Tutorial: The PLS component-based approach to structural equation modeling: methodological foundations, recent developments and software applications
The component-based approach to Structural Equation Modelling (SEM) was initiated by Herman Wold under the name “PLS” (Partial Least Squares). PLS Path Modelling (PLS-PM) is generally meant as a component-based approach to structural equation modelling that privileges a prediction oriented discovery process to the statistical testing of causal hypotheses. Generally speaking, component-based SEM can be considered as a generalized data analysis approach to multiple tables connected by a network of “causal” relationships. As such, this approach is mainly used for scores computation and privileges a prediction oriented discovery process to the statistical testing of causal hypotheses. More specifically, PLS is a limited information two-step method essentially based on a set of interdependent simple and multiple OLS regressions both for the measurement and the structural model. The simplicity of the PLS algorithm makes it feasible also for (very) small samples.

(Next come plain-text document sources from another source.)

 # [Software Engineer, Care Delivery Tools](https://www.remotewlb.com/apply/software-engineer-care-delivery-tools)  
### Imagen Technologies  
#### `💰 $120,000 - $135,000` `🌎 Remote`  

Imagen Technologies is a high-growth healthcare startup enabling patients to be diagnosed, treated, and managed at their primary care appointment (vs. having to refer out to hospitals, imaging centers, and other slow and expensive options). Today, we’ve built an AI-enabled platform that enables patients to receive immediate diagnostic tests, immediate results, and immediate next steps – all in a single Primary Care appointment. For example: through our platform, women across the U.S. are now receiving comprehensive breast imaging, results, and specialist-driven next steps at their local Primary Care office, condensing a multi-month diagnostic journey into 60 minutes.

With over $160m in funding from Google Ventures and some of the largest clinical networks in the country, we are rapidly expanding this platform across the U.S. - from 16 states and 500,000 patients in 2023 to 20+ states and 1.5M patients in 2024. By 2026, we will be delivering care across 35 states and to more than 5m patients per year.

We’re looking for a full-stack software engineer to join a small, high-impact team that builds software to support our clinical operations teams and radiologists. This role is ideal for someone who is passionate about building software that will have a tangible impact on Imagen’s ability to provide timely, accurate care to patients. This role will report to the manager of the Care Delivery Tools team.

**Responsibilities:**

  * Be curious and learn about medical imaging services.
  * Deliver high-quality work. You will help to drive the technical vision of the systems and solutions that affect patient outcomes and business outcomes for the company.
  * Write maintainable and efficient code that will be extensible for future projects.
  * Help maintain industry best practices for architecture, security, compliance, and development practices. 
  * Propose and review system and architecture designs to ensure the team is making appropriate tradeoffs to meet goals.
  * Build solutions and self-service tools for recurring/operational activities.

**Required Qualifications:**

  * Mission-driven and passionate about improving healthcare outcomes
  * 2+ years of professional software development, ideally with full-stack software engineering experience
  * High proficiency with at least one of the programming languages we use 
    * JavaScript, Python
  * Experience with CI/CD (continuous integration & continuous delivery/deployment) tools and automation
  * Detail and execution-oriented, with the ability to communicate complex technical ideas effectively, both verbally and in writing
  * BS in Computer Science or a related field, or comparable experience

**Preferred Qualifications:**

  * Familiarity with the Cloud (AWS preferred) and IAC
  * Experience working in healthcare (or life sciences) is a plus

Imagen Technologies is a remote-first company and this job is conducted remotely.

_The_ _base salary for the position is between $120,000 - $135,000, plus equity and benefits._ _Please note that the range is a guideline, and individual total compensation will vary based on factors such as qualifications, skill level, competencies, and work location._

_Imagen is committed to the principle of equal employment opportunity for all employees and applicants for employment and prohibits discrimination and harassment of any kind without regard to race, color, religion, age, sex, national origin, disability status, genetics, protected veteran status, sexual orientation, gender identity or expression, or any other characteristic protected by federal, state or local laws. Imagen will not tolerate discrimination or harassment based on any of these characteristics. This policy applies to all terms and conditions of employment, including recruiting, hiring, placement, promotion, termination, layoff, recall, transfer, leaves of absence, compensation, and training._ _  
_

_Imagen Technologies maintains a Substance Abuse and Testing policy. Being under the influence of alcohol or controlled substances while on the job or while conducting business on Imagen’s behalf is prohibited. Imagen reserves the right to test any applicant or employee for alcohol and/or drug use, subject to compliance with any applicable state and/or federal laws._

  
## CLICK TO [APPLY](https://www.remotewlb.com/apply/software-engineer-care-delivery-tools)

A few comparisons between covariance-based and component-based SEM have shown reasons in favour of one approach or the other depending on different factors such as, for instance, the nature of the model, the research objective, the sample size, the definition of latent variables by means of reflective or formative manifest variables, the estimation and practical meaning of factor scores. With reference to component-based SEM and, specifically, to PLS Path Modelling, this tutorial will focus on the algorithms, the estimation options and process, the model assessment and interpretation. Moreover, it will sketch some of the current important research issues such as the optimization of a criterion, the measurement model misspecification, the treatment of formative relationships between manifest and latent variables, the estimation and the interpretation of scores in presence of strongly correlated latent variables.

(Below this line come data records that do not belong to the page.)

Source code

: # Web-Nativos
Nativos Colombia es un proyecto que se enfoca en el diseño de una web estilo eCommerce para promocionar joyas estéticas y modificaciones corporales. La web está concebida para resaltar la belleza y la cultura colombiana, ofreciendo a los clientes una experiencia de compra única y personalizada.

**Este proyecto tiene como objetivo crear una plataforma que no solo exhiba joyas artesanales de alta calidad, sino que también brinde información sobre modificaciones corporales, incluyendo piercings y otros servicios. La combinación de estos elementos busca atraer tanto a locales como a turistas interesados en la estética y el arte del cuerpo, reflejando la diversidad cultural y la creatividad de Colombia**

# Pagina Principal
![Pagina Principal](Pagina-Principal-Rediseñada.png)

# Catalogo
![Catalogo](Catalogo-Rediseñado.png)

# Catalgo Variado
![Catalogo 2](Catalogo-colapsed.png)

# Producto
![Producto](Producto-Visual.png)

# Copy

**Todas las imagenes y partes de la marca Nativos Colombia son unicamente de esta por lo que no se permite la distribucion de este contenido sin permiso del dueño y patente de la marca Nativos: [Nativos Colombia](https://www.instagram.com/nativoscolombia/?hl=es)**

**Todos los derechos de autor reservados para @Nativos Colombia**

The methodological presentation will be accompanied by applications on real data. The PLSPM module of the XLSTAT software will be used.
Lecturer: Vincenzo Vinzi
Required skills: It is preferable, but not compulsory that participants have background knowledge of regression, principal component analysis, statistical inference and confirmatory factor analysis.
Date: Friday, March 13, 9 am -1 pm
Deadline for registration: February 27, 2009
Fees: IFCS members: 50 ¤; Non-IFCS members: 100 ¤; Students: 25 ¤
No. of participants: Minimum 5
The tutorial will be given during the 2009 Conference of the International Federation of Classification Societies.